Quick start tour – added a quick start tour guided by Captain Cat, the unofficial mascot of the CloudCasa engineering team. The Captain can quickly walk you through what you need to do to get up and running. He’ll greet you when you first log in and if you don’t require his help, you can minimize him or toggle him off completely. He won’t mind, as long as we keep feeding him. And you can always turn him back on from the User Settings menu if you miss him! We’ll be adding additional tour topics in future updates.
Object-level access control for clusters – as we said we would do when we added RBAC, we’ve started adding object-level access controls to the UI beginning with clusters. Now access to individual clusters can be granted to individuals or user groups. Previously this fine-grained control was only available through the API. The UI settings are available by clicking the Permissions button in the Edit Cluster dialog. Similar access controls will be added for other object in future updates.
Miscellaneous UI improvements
- A new sidebar in the restore dialog helps guide users through the multi-step dialog and allows them to jump between steps.
- Improvements made to the cluster add/edit dialog to implement new features and provide more information about alternate agent install methods.
- The change password process has been improved.

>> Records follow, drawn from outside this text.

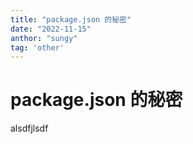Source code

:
```yaml
---
title: "package.json 的秘密"
date: "2022-11-15"
anthor: "sungy"
tag: 'other'
---
```


# package.json 的秘密

alsdfjlsdf
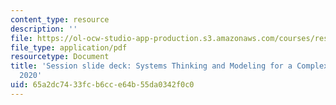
 ```yaml
---
content_type: resource
description: ''
file: https://ol-ocw-studio-app-production.s3.amazonaws.com/courses/res-15-004-system-dynamics-systems-thinking-and-modeling-for-a-complex-world-january-iap-2020/65a2dc7433fcb6cce64b55da0342f0c0_MITRES15_004IAP20_slides.pdf
file_type: application/pdf
resourcetype: Document
title: 'Session slide deck: Systems Thinking and Modeling for a Complex World - IAP
  2020'
uid: 65a2dc74-33fc-b6cc-e64b-55da0342f0c0
---
```

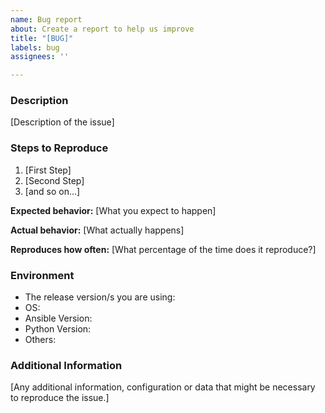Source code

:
```yaml
---
name: Bug report
about: Create a report to help us improve
title: "[BUG]"
labels: bug
assignees: ''

---
```


<!--
PREREQUISITES

Have you read Idealista's Code of Conduct? By filling an Issue, you are expected to comply with it,
 including treating everyone with respect: https://github.com/idealista/idealista/blob/master/CODE_OF_CONDUCT.md

Check that your issue isn't already filled: https://github.com/issues?utf8=✓&q=is%3Aissue+user%3Aidealista

Check that there is not already provided the described functionality
-->

### Description

[Description of the issue]

### Steps to Reproduce

1. [First Step]
2. [Second Step]
3. [and so on...]

**Expected behavior:**
[What you expect to happen]

**Actual behavior:**
[What actually happens]

**Reproduces how often:** 
[What percentage of the time does it reproduce?]

### Environment

- The release version/s you are using: 
- OS: 
- Ansible Version: 
- Python Version:
- Others:
### Additional Information

[Any additional information, configuration or data that might be necessary to reproduce the issue.]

It is reachable via in icon on the User Settings page.
- Real-time PV snapshot progress and PV restore from copy progress are now provided on the job details page.
- Warnings about unsupported PV types in a cluster have been added to the cluster protection dashboard (Protection/Cluster Overview/cluster name).
- New metrics have been added to the cluster security dashboard.
- More detailed activity messages are now provided for restores.
Snapshot V1 CRDs are now required – the CSI snapshot interface became GA in Kubernetes 1.20, which introduced v1 snapshot CRDs. Kubernetes 1.23 deprecated the older v1beta1 snapshot CRDs. The v1 snapshot CRDs should be available in Kubernetes 1.20 and above. Kubernetes 1.17 to 1.19 can still be supported by installing a newer version of the external snapshotter that uses v1 CRDs.
CloudFormation Stack update – the AWS CloudFormation stack has been updated, mainly to add a new permission that allows CloudCasa to add tags to EKS clusters. Users with existing AWS cloud account integrations should go to the Configuration/Cloud Accounts page and update the CloudFormation stack(s) where indicated.
Kubernetes agent updates – several changes were made to the CloudCasa Kubernetes agent to add features, improve performance, and fix bugs. However, manual updates shouldn’t normally be necessary anymore because of the automatic agent update feature. If you have automatic updates disabled for any of your agents, you should update them manually as soon as possible.
User API docs – We have released the first edition of CloudCasa API docs for users. Previously we only supplied these to customer and partners on request. We will be expanding the API documentation and adding more example code as time goes on.
Kubernetes 1.24 and 1.25 – we have tested CloudCasa with Kubernetes 1.24 and 1.25 and confirmed compatibility. No changes or user actions were necessary.
Ondat container storage – with our partnership with Ondat, we’ve tested with v1.3.8 of their software-defined storage solution. See our blog Free and Protect Kubernetes Data with CloudCasa and Ondat for more details.